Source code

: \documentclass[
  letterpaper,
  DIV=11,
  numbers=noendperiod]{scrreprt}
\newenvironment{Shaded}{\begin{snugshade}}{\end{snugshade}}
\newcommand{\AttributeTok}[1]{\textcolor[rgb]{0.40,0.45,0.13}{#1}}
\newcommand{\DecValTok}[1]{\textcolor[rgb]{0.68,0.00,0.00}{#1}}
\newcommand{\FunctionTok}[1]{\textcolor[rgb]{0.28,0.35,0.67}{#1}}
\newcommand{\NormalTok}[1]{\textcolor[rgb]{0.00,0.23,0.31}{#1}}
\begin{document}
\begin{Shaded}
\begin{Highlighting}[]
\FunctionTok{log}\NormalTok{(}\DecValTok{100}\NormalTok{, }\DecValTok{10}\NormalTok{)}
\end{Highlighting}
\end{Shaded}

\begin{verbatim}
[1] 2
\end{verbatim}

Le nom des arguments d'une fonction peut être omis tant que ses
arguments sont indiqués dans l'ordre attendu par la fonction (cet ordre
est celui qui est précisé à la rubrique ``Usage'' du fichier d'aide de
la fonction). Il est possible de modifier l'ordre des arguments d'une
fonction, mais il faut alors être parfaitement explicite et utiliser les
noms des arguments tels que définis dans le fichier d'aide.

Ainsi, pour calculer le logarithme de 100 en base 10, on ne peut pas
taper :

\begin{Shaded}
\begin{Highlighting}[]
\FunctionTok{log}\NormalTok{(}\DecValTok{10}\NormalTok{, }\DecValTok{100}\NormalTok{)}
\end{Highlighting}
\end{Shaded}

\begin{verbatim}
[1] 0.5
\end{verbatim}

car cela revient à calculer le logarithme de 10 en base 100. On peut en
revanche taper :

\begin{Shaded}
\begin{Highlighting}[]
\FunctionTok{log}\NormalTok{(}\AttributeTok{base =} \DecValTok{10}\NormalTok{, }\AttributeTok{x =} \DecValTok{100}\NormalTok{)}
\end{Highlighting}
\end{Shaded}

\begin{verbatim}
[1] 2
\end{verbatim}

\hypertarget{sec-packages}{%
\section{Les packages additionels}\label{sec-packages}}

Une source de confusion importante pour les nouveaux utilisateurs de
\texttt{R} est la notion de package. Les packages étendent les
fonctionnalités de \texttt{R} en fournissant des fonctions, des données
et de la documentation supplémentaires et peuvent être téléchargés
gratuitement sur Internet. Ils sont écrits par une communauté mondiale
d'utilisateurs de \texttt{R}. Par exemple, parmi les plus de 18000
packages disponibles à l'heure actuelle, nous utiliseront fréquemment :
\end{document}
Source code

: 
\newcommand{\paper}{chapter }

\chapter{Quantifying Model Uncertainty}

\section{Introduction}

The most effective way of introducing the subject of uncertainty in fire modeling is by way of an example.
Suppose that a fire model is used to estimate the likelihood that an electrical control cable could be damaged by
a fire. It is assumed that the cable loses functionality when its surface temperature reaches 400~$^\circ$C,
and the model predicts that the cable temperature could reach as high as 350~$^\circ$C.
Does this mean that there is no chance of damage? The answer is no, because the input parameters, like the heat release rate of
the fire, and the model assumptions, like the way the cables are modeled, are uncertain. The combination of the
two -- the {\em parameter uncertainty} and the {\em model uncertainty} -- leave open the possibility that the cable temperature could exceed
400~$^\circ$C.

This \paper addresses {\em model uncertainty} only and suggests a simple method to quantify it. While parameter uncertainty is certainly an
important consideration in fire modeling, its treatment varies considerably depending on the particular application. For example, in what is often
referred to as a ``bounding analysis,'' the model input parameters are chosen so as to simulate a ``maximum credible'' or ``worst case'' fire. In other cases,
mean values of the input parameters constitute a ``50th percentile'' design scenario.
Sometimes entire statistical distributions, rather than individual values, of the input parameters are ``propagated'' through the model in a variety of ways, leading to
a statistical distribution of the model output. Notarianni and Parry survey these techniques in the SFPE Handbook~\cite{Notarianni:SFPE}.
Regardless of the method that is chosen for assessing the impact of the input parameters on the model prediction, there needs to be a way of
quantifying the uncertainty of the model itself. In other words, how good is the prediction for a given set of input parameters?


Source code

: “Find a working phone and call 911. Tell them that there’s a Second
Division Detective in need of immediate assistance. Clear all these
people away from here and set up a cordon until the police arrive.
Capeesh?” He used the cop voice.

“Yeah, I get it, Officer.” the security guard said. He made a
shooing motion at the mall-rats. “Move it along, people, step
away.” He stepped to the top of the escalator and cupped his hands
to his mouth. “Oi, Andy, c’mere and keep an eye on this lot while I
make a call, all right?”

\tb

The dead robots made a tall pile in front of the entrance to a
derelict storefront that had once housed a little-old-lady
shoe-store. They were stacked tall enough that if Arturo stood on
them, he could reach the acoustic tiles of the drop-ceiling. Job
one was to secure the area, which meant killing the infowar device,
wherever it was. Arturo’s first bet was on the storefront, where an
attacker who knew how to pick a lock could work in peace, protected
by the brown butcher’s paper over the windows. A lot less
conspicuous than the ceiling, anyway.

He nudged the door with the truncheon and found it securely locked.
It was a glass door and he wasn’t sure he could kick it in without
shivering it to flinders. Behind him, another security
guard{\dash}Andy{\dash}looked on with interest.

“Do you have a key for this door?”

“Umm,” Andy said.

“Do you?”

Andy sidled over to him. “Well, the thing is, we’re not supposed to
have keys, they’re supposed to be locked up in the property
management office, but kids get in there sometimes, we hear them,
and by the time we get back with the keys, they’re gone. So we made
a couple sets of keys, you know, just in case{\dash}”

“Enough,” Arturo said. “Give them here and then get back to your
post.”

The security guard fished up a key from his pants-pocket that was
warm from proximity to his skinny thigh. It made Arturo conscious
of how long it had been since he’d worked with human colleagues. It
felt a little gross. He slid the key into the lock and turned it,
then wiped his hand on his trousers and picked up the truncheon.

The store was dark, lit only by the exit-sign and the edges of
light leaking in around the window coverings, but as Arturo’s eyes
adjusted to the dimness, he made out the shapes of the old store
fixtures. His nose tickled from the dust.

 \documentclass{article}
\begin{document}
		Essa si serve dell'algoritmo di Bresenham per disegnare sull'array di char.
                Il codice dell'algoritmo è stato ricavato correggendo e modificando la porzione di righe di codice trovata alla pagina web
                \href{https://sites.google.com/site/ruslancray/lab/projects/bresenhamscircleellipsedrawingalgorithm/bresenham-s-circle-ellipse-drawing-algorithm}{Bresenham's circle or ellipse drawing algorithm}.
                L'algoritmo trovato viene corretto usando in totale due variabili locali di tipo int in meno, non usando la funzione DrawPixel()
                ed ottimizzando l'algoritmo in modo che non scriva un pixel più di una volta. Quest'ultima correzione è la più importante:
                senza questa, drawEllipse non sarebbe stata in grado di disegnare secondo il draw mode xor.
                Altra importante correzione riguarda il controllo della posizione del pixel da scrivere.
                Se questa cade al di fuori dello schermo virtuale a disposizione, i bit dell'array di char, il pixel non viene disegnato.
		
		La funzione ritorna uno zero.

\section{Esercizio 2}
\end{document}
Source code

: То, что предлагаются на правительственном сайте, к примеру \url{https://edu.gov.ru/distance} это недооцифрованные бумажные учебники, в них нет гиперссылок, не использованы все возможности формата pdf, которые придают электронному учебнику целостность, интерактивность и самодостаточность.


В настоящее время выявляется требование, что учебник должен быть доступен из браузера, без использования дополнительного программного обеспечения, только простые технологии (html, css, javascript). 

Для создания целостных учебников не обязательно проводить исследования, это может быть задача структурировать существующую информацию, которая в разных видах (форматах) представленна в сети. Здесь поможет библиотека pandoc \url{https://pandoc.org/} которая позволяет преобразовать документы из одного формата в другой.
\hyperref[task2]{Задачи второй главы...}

----------

● Problem requirements:
The full data must appear again, retyped in every detail.

● Answer space:
Source code

: \documentclass[
  letterpaper,
  DIV=11,
  numbers=noendperiod]{scrreprt}
\newenvironment{Shaded}{\begin{snugshade}}{\end{snugshade}}
\newcommand{\AttributeTok}[1]{\textcolor[rgb]{0.40,0.45,0.13}{#1}}
\newcommand{\DecValTok}[1]{\textcolor[rgb]{0.68,0.00,0.00}{#1}}
\newcommand{\FunctionTok}[1]{\textcolor[rgb]{0.28,0.35,0.67}{#1}}
\newcommand{\NormalTok}[1]{\textcolor[rgb]{0.00,0.23,0.31}{#1}}
\begin{document}
\begin{Shaded}
\begin{Highlighting}[]
\FunctionTok{log}\NormalTok{(}\DecValTok{100}\NormalTok{, }\DecValTok{10}\NormalTok{)}
\end{Highlighting}
\end{Shaded}

\begin{verbatim}
[1] 2
\end{verbatim}

Le nom des arguments d'une fonction peut être omis tant que ses
arguments sont indiqués dans l'ordre attendu par la fonction (cet ordre
est celui qui est précisé à la rubrique ``Usage'' du fichier d'aide de
la fonction). Il est possible de modifier l'ordre des arguments d'une
fonction, mais il faut alors être parfaitement explicite et utiliser les
noms des arguments tels que définis dans le fichier d'aide.

Ainsi, pour calculer le logarithme de 100 en base 10, on ne peut pas
taper :

\begin{Shaded}
\begin{Highlighting}[]
\FunctionTok{log}\NormalTok{(}\DecValTok{10}\NormalTok{, }\DecValTok{100}\NormalTok{)}
\end{Highlighting}
\end{Shaded}

\begin{verbatim}
[1] 0.5
\end{verbatim}

car cela revient à calculer le logarithme de 10 en base 100. On peut en
revanche taper :

\begin{Shaded}
\begin{Highlighting}[]
\FunctionTok{log}\NormalTok{(}\AttributeTok{base =} \DecValTok{10}\NormalTok{, }\AttributeTok{x =} \DecValTok{100}\NormalTok{)}
\end{Highlighting}
\end{Shaded}

\begin{verbatim}
[1] 2
\end{verbatim}

\hypertarget{sec-packages}{%
\section{Les packages additionels}\label{sec-packages}}

Une source de confusion importante pour les nouveaux utilisateurs de
\texttt{R} est la notion de package. Les packages étendent les
fonctionnalités de \texttt{R} en fournissant des fonctions, des données
et de la documentation supplémentaires et peuvent être téléchargés
gratuitement sur Internet. Ils sont écrits par une communauté mondiale
d'utilisateurs de \texttt{R}. Par exemple, parmi les plus de 18000
packages disponibles à l'heure actuelle, nous utiliseront fréquemment :
\end{document}
Source code

: 
\newcommand{\paper}{chapter }

\chapter{Quantifying Model Uncertainty}

\section{Introduction}

The most effective way of introducing the subject of uncertainty in fire modeling is by way of an example.
Suppose that a fire model is used to estimate the likelihood that an electrical control cable could be damaged by
a fire. It is assumed that the cable loses functionality when its surface temperature reaches 400~$^\circ$C,
and the model predicts that the cable temperature could reach as high as 350~$^\circ$C.
Does this mean that there is no chance of damage? The answer is no, because the input parameters, like the heat release rate of
the fire, and the model assumptions, like the way the cables are modeled, are uncertain. The combination of the
two -- the {\em parameter uncertainty} and the {\em model uncertainty} -- leave open the possibility that the cable temperature could exceed
400~$^\circ$C.

This \paper addresses {\em model uncertainty} only and suggests a simple method to quantify it. While parameter uncertainty is certainly an
important consideration in fire modeling, its treatment varies considerably depending on the particular application. For example, in what is often
referred to as a ``bounding analysis,'' the model input parameters are chosen so as to simulate a ``maximum credible'' or ``worst case'' fire. In other cases,
mean values of the input parameters constitute a ``50th percentile'' design scenario.
Sometimes entire statistical distributions, rather than individual values, of the input parameters are ``propagated'' through the model in a variety of ways, leading to
a statistical distribution of the model output. Notarianni and Parry survey these techniques in the SFPE Handbook~\cite{Notarianni:SFPE}.
Regardless of the method that is chosen for assessing the impact of the input parameters on the model prediction, there needs to be a way of
quantifying the uncertainty of the model itself. In other words, how good is the prediction for a given set of input parameters?


Source code

: “Find a working phone and call 911. Tell them that there’s a Second
Division Detective in need of immediate assistance. Clear all these
people away from here and set up a cordon until the police arrive.
Capeesh?” He used the cop voice.

“Yeah, I get it, Officer.” the security guard said. He made a
shooing motion at the mall-rats. “Move it along, people, step
away.” He stepped to the top of the escalator and cupped his hands
to his mouth. “Oi, Andy, c’mere and keep an eye on this lot while I
make a call, all right?”

\tb

The dead robots made a tall pile in front of the entrance to a
derelict storefront that had once housed a little-old-lady
shoe-store. They were stacked tall enough that if Arturo stood on
them, he could reach the acoustic tiles of the drop-ceiling. Job
one was to secure the area, which meant killing the infowar device,
wherever it was. Arturo’s first bet was on the storefront, where an
attacker who knew how to pick a lock could work in peace, protected
by the brown butcher’s paper over the windows. A lot less
conspicuous than the ceiling, anyway.

He nudged the door with the truncheon and found it securely locked.
It was a glass door and he wasn’t sure he could kick it in without
shivering it to flinders. Behind him, another security
guard{\dash}Andy{\dash}looked on with interest.

“Do you have a key for this door?”

“Umm,” Andy said.

“Do you?”

Andy sidled over to him. “Well, the thing is, we’re not supposed to
have keys, they’re supposed to be locked up in the property
management office, but kids get in there sometimes, we hear them,
and by the time we get back with the keys, they’re gone. So we made
a couple sets of keys, you know, just in case{\dash}”

“Enough,” Arturo said. “Give them here and then get back to your
post.”

The security guard fished up a key from his pants-pocket that was
warm from proximity to his skinny thigh. It made Arturo conscious
of how long it had been since he’d worked with human colleagues. It
felt a little gross. He slid the key into the lock and turned it,
then wiped his hand on his trousers and picked up the truncheon.

The store was dark, lit only by the exit-sign and the edges of
light leaking in around the window coverings, but as Arturo’s eyes
adjusted to the dimness, he made out the shapes of the old store
fixtures. His nose tickled from the dust.

 \documentclass{article}
\begin{document}
		Essa si serve dell'algoritmo di Bresenham per disegnare sull'array di char.
                Il codice dell'algoritmo è stato ricavato correggendo e modificando la porzione di righe di codice trovata alla pagina web
                \href{https://sites.google.com/site/ruslancray/lab/projects/bresenhamscircleellipsedrawingalgorithm/bresenham-s-circle-ellipse-drawing-algorithm}{Bresenham's circle or ellipse drawing algorithm}.
                L'algoritmo trovato viene corretto usando in totale due variabili locali di tipo int in meno, non usando la funzione DrawPixel()
                ed ottimizzando l'algoritmo in modo che non scriva un pixel più di una volta. Quest'ultima correzione è la più importante:
                senza questa, drawEllipse non sarebbe stata in grado di disegnare secondo il draw mode xor.
                Altra importante correzione riguarda il controllo della posizione del pixel da scrivere.
                Se questa cade al di fuori dello schermo virtuale a disposizione, i bit dell'array di char, il pixel non viene disegnato.
		
		La funzione ritorna uno zero.

\section{Esercizio 2}
\end{document}
Source code

: То, что предлагаются на правительственном сайте, к примеру \url{https://edu.gov.ru/distance} это недооцифрованные бумажные учебники, в них нет гиперссылок, не использованы все возможности формата pdf, которые придают электронному учебнику целостность, интерактивность и самодостаточность.


В настоящее время выявляется требование, что учебник должен быть доступен из браузера, без использования дополнительного программного обеспечения, только простые технологии (html, css, javascript). 

Для создания целостных учебников не обязательно проводить исследования, это может быть задача структурировать существующую информацию, которая в разных видах (форматах) представленна в сети. Здесь поможет библиотека pandoc \url{https://pandoc.org/} которая позволяет преобразовать документы из одного формата в другой.
\hyperref[task2]{Задачи второй главы...}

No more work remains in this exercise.